Members of the board of trustees are donating millions to keep the college doors open. They’re understandably tired of that and want King’s to have a “rainmaker.” The King’s board does everything in proper order. It establishes a search committee and attracts some solidly evangelical candidates. Then comes a surprise, as key search committee and board members, some of whom remember the 2007 Hitchens-D’Souza debate, pivot to Dinesh D’Souza.
It’s an odd choice for an evangelical college. Raised Catholic, D’Souza has little theological knowledge but has sometimes gone with his wife to an evangelical church. The important part of D’Souza’s candidacy is that he has support from the billionaire DeVos clan, headed by Amway founder Richard DeVos. One wealthy trustee tells me he doesn’t disagree with my theological concerns, but he asks, “What choice do we have?” I respond, “Trust God.” The trustee says, “That’s not enough.” He also insists nothing has changed about the school’s mission or values, so my contractual bailout doesn’t apply.

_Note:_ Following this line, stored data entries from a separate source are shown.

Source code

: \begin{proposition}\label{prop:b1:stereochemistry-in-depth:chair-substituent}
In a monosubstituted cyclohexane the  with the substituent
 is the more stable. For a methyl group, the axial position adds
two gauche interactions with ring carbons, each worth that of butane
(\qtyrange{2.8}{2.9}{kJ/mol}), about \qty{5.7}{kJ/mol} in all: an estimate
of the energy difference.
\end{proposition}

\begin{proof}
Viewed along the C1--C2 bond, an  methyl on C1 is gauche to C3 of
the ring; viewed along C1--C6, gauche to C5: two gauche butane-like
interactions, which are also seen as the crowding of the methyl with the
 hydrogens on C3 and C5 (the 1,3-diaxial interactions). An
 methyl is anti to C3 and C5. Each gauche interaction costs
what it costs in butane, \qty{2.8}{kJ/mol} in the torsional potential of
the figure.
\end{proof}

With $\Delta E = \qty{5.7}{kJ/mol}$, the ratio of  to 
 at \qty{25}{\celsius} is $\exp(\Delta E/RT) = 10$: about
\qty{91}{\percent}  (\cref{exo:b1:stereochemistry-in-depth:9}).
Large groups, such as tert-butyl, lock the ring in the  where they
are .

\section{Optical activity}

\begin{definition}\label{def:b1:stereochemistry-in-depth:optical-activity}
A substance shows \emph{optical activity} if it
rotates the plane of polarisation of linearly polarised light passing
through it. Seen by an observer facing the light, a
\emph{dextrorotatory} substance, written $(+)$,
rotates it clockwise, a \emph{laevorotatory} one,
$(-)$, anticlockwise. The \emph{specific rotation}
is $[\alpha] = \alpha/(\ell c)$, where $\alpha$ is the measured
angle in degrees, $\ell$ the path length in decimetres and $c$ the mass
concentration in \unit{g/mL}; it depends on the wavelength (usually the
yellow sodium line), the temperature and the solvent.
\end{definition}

Determined to make King’s pay me, I leave for a long planned, week-long trip rafting down the Colorado River through the Grand Canyon. The canyon seen from above impressed me two decades earlier, but this time, at river level, in the bosom of God’s creation, I look at the stars, think about his grandeur, and return to New York resolved not to make a fuss: God will take care of things. Yes, it looks like the choice of D’Souza is an attempt to serve both God and Mammon, but maybe God will be merciful and allow it to work.
When the D’Souza selection goes public, Christianity Today writer Andy Crouch is one of many who point out the implication of D’Souza’s selection: He tweets, “King’s is now firmly positioned as an ideologically conservative school, not as a Christian school.” Most of the King’s faculty members are
upset by the appointment. I stick to my resolution not to lead a civil war that will produce despair among students, some recruited by me, and havoc among the faculty. I have another job to go to, at World. Professors who incur D’Souza’s wrath will probably end up unemployed.

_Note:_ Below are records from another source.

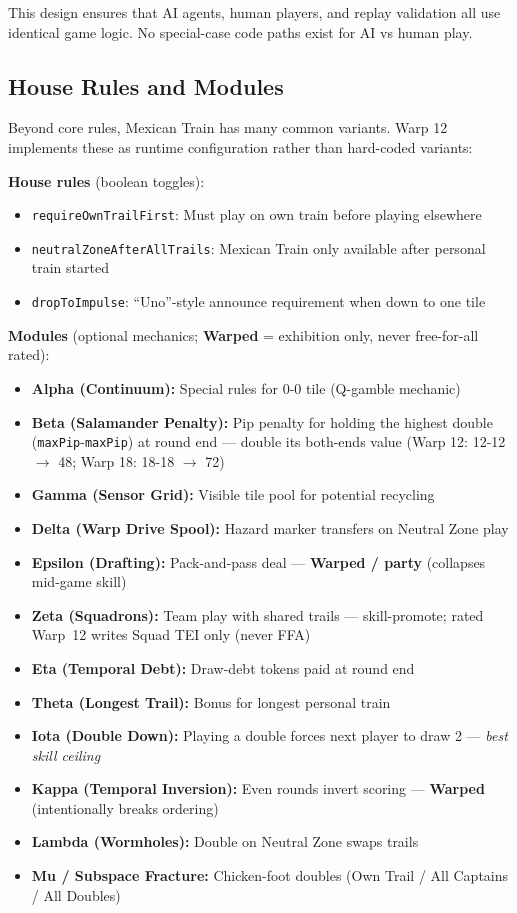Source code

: \documentclass[11pt,letterpaper]{article}
\begin{document}
This design ensures that AI agents, human players, and replay validation all use identical game logic. No special-case code paths exist for AI vs human play.

\subsection{House Rules and Modules}

Beyond core rules, Mexican Train has many common variants. Warp 12 implements these as runtime configuration rather than hard-coded variants:

\textbf{House rules} (boolean toggles):
\begin{itemize}
\item \texttt{requireOwnTrailFirst}: Must play on own train before playing elsewhere
\item \texttt{neutralZoneAfterAllTrails}: Mexican Train only available after personal train started
\item \texttt{dropToImpulse}: ``Uno''-style announce requirement when down to one tile
\end{itemize}

\textbf{Modules} (optional mechanics; \textbf{Warped} = exhibition only, never free-for-all rated):
\begin{itemize}
\item \textbf{Alpha (Continuum):} Special rules for 0-0 tile (Q-gamble mechanic)
\item \textbf{Beta (Salamander Penalty):} Pip penalty for holding the highest
double (\texttt{maxPip}-\texttt{maxPip}) at round end --- double its both-ends
value (Warp 12: 12-12 $\rightarrow$ 48; Warp 18: 18-18 $\rightarrow$ 72)
\item \textbf{Gamma (Sensor Grid):} Visible tile pool for potential recycling
\item \textbf{Delta (Warp Drive Spool):} Hazard marker transfers on Neutral Zone play
\item \textbf{Epsilon (Drafting):} Pack-and-pass deal --- \textbf{Warped / party} (collapses mid-game skill)
\item \textbf{Zeta (Squadrons):} Team play with shared trails --- skill-promote; rated Warp~12 writes Squad TEI only (never FFA)
\item \textbf{Eta (Temporal Debt):} Draw-debt tokens paid at round end
\item \textbf{Theta (Longest Trail):} Bonus for longest personal train
\item \textbf{Iota (Double Down):} Playing a double forces next player to draw 2 --- \emph{best skill ceiling}
\item \textbf{Kappa (Temporal Inversion):} Even rounds invert scoring --- \textbf{Warped} (intentionally breaks ordering)
\item \textbf{Lambda (Wormholes):} Double on Neutral Zone swaps trails
\item \textbf{Mu / Subspace Fracture:} Chicken-foot doubles (Own Trail / All Captains / All Doubles)
\end{itemize}
\end{document}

In September 2010, President D’Souza makes it clear to me that he will not just concentrate on fundraising. He wants power in faculty hiring and intends to bring in a group of conservative scholars who won’t have to sign the King’s statement of faith. In October, D’Souza’s The Roots of Obama’s Rage comes out. The book says Obama is a semi-nutty would-be dictator who governs “according to the dreams of a Luo tribesman,” his Kenyan father. King’s gains publicity not as a Christian college in the heart of Manhattan but as the home of a right-wing crank.
Can King’s serve not only God and Mammon but the Republican Party as well? I tell board members they’ve made a mistake, but they did follow proper procedure and were acting out of financial desperation. I announce my resignation, do not try to hold King’s to the contract, and turn down press requests for interviews.

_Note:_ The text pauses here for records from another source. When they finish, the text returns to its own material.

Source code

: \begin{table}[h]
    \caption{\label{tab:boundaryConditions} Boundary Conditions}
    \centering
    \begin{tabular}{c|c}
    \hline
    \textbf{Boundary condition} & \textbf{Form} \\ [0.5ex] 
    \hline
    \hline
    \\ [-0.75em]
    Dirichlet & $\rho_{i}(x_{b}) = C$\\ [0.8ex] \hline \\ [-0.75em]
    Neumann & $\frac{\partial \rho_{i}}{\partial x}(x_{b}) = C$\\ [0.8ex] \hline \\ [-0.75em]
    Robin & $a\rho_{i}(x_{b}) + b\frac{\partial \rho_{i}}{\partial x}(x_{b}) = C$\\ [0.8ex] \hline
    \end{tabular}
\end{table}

The King’s College stays open with DeVos dollars. My advice to professors is keep your chins up in the classroom and your heads down in relation to the new administration. Wait and see what God will do. As they say in Narnia, God is not safe, “but he’s good. He’s the King, I tell you.” King of kings and King of King’s.
Two providential developments in my life quickly occur. World’s CEO asks me to assume leadership of the World Journalism Institute, which puts on short courses for college journalists. Then Patrick Henry College hires me to continue my interview series by coming to its campus in Virginia four times a year, for a week at a time.